Code in this repo and patches for the kernel are unmaintained. Please use upstream equivalents instead for your usecase, and use the upstream kernel for comparison purposes:

  • Heaps: BPF arenas. Only max 4GB size is supported, > 4GB would need a different sandboxing scheme, but 4GB should be enough for most users. This relies on LLVM 19 or greater to emit proper addr_space_cast instructions when compiling the BPF program using arenas.
  • Loop termination: cond_break macro, timed cond_break. The timed variant (on x86 and arm64) uses rdtsc-sampling on the local CPU instead of reading from an address repeatedly, as described in the "Discussion" section's "Faster extension stall recovery." paragraph. Soon, this will be integrated with cancellations to terminate loops stuck for a long period.
  • Spin Locks: Spin Locks for BPF arenas. The kflex_spin_lock in the paper was a MCS-lock variant, this is the upstream version based on the qspinlock algorithm.
  • IRQ save/restore: bpf_local_irq_{save,restore} kfuncs. Necessary for spin locks and for implementing an interrupt-safe memory allocator.
  • Preemption disable/enable: bpf_preempt_{disable,enable}. Necessary for spin locks and for preemption-safe memory allocator. Should typically be combined with IRQ save/restore. BPF programs by default only protect against CPU migration, hence both preemption and IRQ protection are necessary.
  • Cancellations: WIP patches can be applied on top of bpf-next. There are discussions on implementing cancellations differently, without unwinding and using a "fast-execute" approach of speeding up execution until the end of the program.

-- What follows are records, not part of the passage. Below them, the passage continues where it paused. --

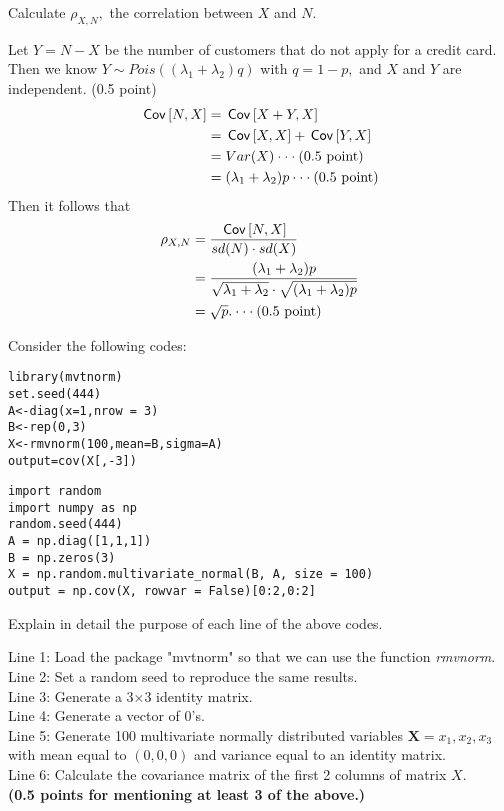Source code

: \begin{exercise}[2]
Calculate $\rho_{X,N},$ the correlation between $X$ and $N$.
\begin{solution}
 Let $Y=N-X$ be the number of customers that do not apply for a credit card. Then we know $Y\sim Pois((\lambda_1+\lambda_2) q)$ with $q=1-p,$ and $X$ and $Y$ are independent. (0.5 point)
 \begin{align*}
     \,\mathsf{Cov}\left[N,X\right]&=\,\mathsf{Cov}\left[X+Y,X\right]\\
     &=\,\mathsf{Cov}\left[X,X\right]+\,\mathsf{Cov}\left[Y,X\right]\\
     &=Var(X)\cdot \cdot \cdot\text{(0.5 point)}\\
     &=(\lambda_1+\lambda_2)p \cdot \cdot \cdot \text{(0.5 point)}
 \end{align*}
 Then it follows that
 \begin{align*}
     \rho_{X,N}&=\frac{\,\mathsf{Cov}\left[N,X\right]}{sd(N)\cdot sd(X)}\\
     &=\frac{(\lambda_1+\lambda_2)p}{\sqrt{\lambda_1+\lambda_2}\cdot \sqrt{(\lambda_1+\lambda_2)p} }\\
     &=\sqrt{p}.\cdot \cdot \cdot\text{(0.5 point)}
 \end{align*}
\end{solution}
\end{exercise}

\noindent Consider the following codes:
\begin{verbatim}
library(mvtnorm)
set.seed(444)
A<-diag(x=1,nrow = 3)
B<-rep(0,3)
X<-rmvnorm(100,mean=B,sigma=A)
output=cov(X[,-3])
\end{verbatim}

\begin{verbatim}
import random
import numpy as np
random.seed(444)
A = np.diag([1,1,1])
B = np.zeros(3)
X = np.random.multivariate_normal(B, A, size = 100)
output = np.cov(X, rowvar = False)[0:2,0:2]
\end{verbatim}

\begin{exercise}[1]
Explain in detail the purpose of each line of the above codes.
\begin{solution}
Line 1: Load the package "mvtnorm" so that we can use the function \textit{rmvnorm}.\\
Line 2: Set a random seed to reproduce the same results.\\
Line 3: Generate a 3$\times$3 identity matrix.\\
Line 4: Generate a vector of 0's.\\
Line 5: Generate 100 multivariate normally distributed variables $\textbf{X}={x_1,x_2,x_3}$ with mean equal to $(0,0,0)$ and variance equal to an identity matrix.\\
Line 6: Calculate the covariance matrix of the first 2 columns of matrix $X$.\\
\textbf{(0.5 points for mentioning at least 3 of the above.)}
\end{solution}
\end{exercise}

Either way, once implemented, this primitive will allow terminating the execution of programs stuck inside the kernel.

Fast, Flexible, and Practical Kernel Extensions

The ability to safely extend OS kernel functionality is a long-standing goal in OS design, with the widespread use of the eBPF framework in Linux and Windows demonstrating the benefits of such extensibility. However, existing solutions for kernel extensibility (including eBPF) are limited and constrain users either in the extent of functionality that they can offload to the kernel or the performance overheads incurred by their extensions.

We present KFlex: a new approach to kernel extensibility that strikes an improved balance between the expressivity and performance of kernel extensions. To do so, KFlex separates the safety of kernel-owned resources (e.g., kernel memory) from the safety of extension-specific resources (e.g., extension memory). This separation enables KFlex to use distinct, bespoke mechanisms to enforce each safety property—automated verification and lightweight runtime checks, respectively—which enables the offload of diverse functionality while incurring low runtime overheads.

We realize KFlex in the context of Linux. We demonstrate that KFlex enables users to offload functionality that cannot be offloaded today and provides significant end-to-end performance benefits for applications. Several of KFlex’s proposed mechanisms have been upstreamed into the Linux kernel mainline, with efforts ongoing for full integration.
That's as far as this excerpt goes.